Effect on Cached Queries
When you revoke a privilege or role, Caché updates all cached queries on the system to reflect this change in privileges. However, when a namespace is inaccessible — for example, when an ECP connection to a database server is down — the REVOKE successfully completes but performs no operation on cached queries in that namespace. This is because REVOKE cannot update the cached queries in the unreachable namespace to revoke the privileges at the cached query level. No error is issued.
If the database server later comes up, the privileges for the cached queries in that namespace may be incorrect. It is advised that you purge cached queries in a namespace if a role or privilege might have been revoked while the namespace was not accessible.
Obsolete Privileges
At Caché Version 5.1 and all subsequent versions, REVOKE no longer supports the following general administrative privileges: %GRANT_ANY_PRIVILEGE, %CREATE_USER, %ALTER_USER, %DROP_USER, %CREATE_ROLE, %GRANT_ANY_ROLE, %DROP_ANY_ROLE. Control of these privileges is handled at the system level, rather than through SQL. These SQL privileges were available in prior versions of Caché, and may appear in existing code. An attempt to revoke one of these may execute, but it results not in the revoking of a privilege, but in attempting to revoke a role having this name from the specified user(s). Similarly, attempting to revoke %THRESHOLD now results in attempting to revoke a role having this name from the specified user(s).
Caché Security
The REVOKE command is a privileged operation. Prior to using REVOKE in embedded SQL, it is necessary to be logged in as a user with appropriate privileges. Failing to do so results in an SQLCODE -99 error (Privilege Violation).
Use the $SYSTEM.Security.Login() method to assign a user with appropriate privileges:
   DO $SYSTEM.Security.Login("_SYSTEM","SYS")
   &sql(      )
You must have the %Service_Login:Use privilege to invoke the $SYSTEM.Security.Login method. For further information, refer to %SYSTEM.Security in the InterSystems Class Reference.
Examples
The following embedded SQL example creates two users, creates a role, and assigns the role to the users. It then revokes the role from all users using the asterisk (*) syntax. If the user or the role already exists, the CREATE statement issues an SQLCODE -118 error. If the user does not exist, the GRANT or REVOKE statement issues an SQLCODE -118 error. If the user exists but the role does not, the GRANT or REVOKE statement issues SQLCODE 100. If the user and role exist, the GRANT or REVOKE statement issues SQLCODE 0. This is true even when the granting or revoking of the role has already been done, of if you are attempting to revoke a role that was never granted.

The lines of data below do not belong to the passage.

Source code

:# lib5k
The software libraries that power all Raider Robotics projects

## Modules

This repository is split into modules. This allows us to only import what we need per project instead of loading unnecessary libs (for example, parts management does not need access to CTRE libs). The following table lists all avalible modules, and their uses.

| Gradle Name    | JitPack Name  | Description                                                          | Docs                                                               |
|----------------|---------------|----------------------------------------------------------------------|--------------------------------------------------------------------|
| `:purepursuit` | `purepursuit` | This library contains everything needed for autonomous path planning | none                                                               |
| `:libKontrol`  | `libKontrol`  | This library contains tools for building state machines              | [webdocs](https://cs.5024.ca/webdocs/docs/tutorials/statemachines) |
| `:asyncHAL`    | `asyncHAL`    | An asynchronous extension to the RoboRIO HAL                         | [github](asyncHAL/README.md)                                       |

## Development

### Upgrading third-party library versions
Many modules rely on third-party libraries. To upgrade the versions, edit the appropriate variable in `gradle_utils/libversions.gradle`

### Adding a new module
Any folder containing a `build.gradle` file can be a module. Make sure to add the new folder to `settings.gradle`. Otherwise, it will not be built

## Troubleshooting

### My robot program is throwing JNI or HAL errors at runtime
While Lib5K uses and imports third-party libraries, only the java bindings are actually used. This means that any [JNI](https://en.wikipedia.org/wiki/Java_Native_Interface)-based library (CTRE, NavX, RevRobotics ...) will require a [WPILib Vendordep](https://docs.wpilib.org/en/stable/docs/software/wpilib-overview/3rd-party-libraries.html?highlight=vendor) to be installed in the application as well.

   DO $SYSTEM.Security.Login("_SYSTEM","SYS")
   &sql(CREATE USER User1 IDENTIFY BY fredpw)
   &sql(CREATE USER User2 IDENTIFY BY barneypw)

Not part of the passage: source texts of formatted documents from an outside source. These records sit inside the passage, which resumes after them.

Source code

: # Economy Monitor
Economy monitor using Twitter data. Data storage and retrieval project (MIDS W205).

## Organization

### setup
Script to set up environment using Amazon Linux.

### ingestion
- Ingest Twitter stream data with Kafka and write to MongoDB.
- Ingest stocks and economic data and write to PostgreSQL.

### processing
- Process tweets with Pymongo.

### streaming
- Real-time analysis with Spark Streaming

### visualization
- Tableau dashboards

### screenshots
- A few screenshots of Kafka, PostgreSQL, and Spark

   WRITE !,"CREATE USER error code: ",SQLCODE
   &sql(CREATE ROLE workerbee)
   WRITE !,"CREATE ROLE error code: ",SQLCODE
   &sql(GRANT workerbee TO User1,User2)
   WRITE !,"GRANT role error code: ",SQLCODE
   &sql(REVOKE workerbee FROM *)
   WRITE !,"REVOKE role error code: ",SQLCODE
 
In the following example, one user (Joe) grants a privilege and a different user (John) revokes that privilege, using the AS grantor clause:
   /* User Joe */
   GRANT SELECT ON Sample.Person TO Michael
   /* User John */
   REVOKE SELECT ON Sample.Person FROM Michael AS Joe
Note that John must have the %All role or the %Admin_Secure resource.